The present invention relates to centrifugal compressors including an asymmetric self-recirculating casing treatment. The centrifugal compressors are used in turbomachinery for various purposes such as superchargers for vehicles and ships, industrial compressors and aeroengines.
Although turbo compressors using a centrifugal compressor have advantages such as having better efficiency, being lighter in weight and having more stable in operation than reciprocating compressors, their allowable operating range (i.e., the flow rate range of a centrifugal compressor) is limited.
At a small flow-rate operating point of a centrifugal compressor (i.e., when the flow rate of a compressor is small), instable phenomena such as considerable fluid separation at the internal flow field occur, thus causing stall and accordingly surge. As a result, rapid decrease in the efficiency and the pressure-ratio of the compressor is caused, the life of the compressor is shortened, and accordingly the compressor is damaged in a short time. To cope with this, various countermeasures are taken to suppress instable phenomena such as stall of a compressor for an extended stable operating range.
For instance, for an extended stable operating range, a casing treatment for centrifugal compressor is used. The following Patent Documents 1 to 5 disclose a casing treatment, for example.
As a casing treatment in Patent Literatures 1 to 5, at an inner face of a casing surrounding an impeller of a centrifugal compressor are formed (or defined) an annular inlet that is downstream of a leading edge of the impeller and an annular outlet that is upstream of the leading edge of the impeller. With this configuration, when the inflow rate into the centrifugal compressor is small, the fluid is returned from the annular inlet to the annular outlet via a casing interior, whereby the apparent inflow rate into the impeller is increased. As a result, instable phenomena such as stall can be suppressed to extend a stable operating range of a centrifugal compressor.
PTL 1: JP 3001902
PTL 2: JP-A-2007-127109
PTL 3: JP 4100030
PTL 4: JP 4107823
PTL 5: U.S. Pat. No. 4,930,979
As described above, a casing treatment is currently considered as effective means to extend a stable operating range of a centrifugal compressor.
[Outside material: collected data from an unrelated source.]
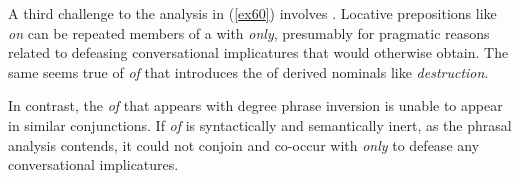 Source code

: \documentclass[output=paper,
modfonts
]{LSP/langsci}
\begin{document}
A third challenge to the analysis in ({\ref{ex60}}) involves .  Locative prepositions like {\textit{on}} can be repeated members of a  with {\textit{only}}, presumably for pragmatic reasons related to defeasing conversational implicatures that would otherwise obtain.  The same seems true of \textit{of} that introduces the  of derived nominals like {\textit{destruction}}.
\begin{exe}
\ex\label{ex63}
\begin{xlist}
\end{xlist}
\end{exe}
In contrast, the {\textit{of}} that appears with degree phrase inversion is unable to appear in similar conjunctions.  If {\textit{of}} is syntactically and semantically inert, as the phrasal  analysis contends, it could not conjoin and co-occur with {\textit{only}} to defease any conversational implicatures.
\begin{exe}
\ex \label{ex64}
\begin{xlist}
\end{xlist}
\end{exe}
\end{document}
Conventionally a casing treatment is symmetrically configured with respect to a rotation axis of an impeller. Hereinafter, a casing treatment symmetrical with respect to the rotation axis is called a “symmetric casing treatment” and a casing treatment asymmetrical with respect to the rotation axis is called an “asymmetric casing treatment”.
In the case of a centrifugal compressor including a symmetric casing treatment, a scroll channel of the casing is configured asymmetric with respect to a rotation axis of an impeller, and therefore the flow at the impeller outlet generates distortion in the circumferential direction due to the asymmetric scroll channel during a small flow rate outside a design range. Such distortion affects flow parameters on an upstream side, so that circumferential flow parameters of the impeller of the compressor or of the interior of a bladeless diffuser show asymmetric property.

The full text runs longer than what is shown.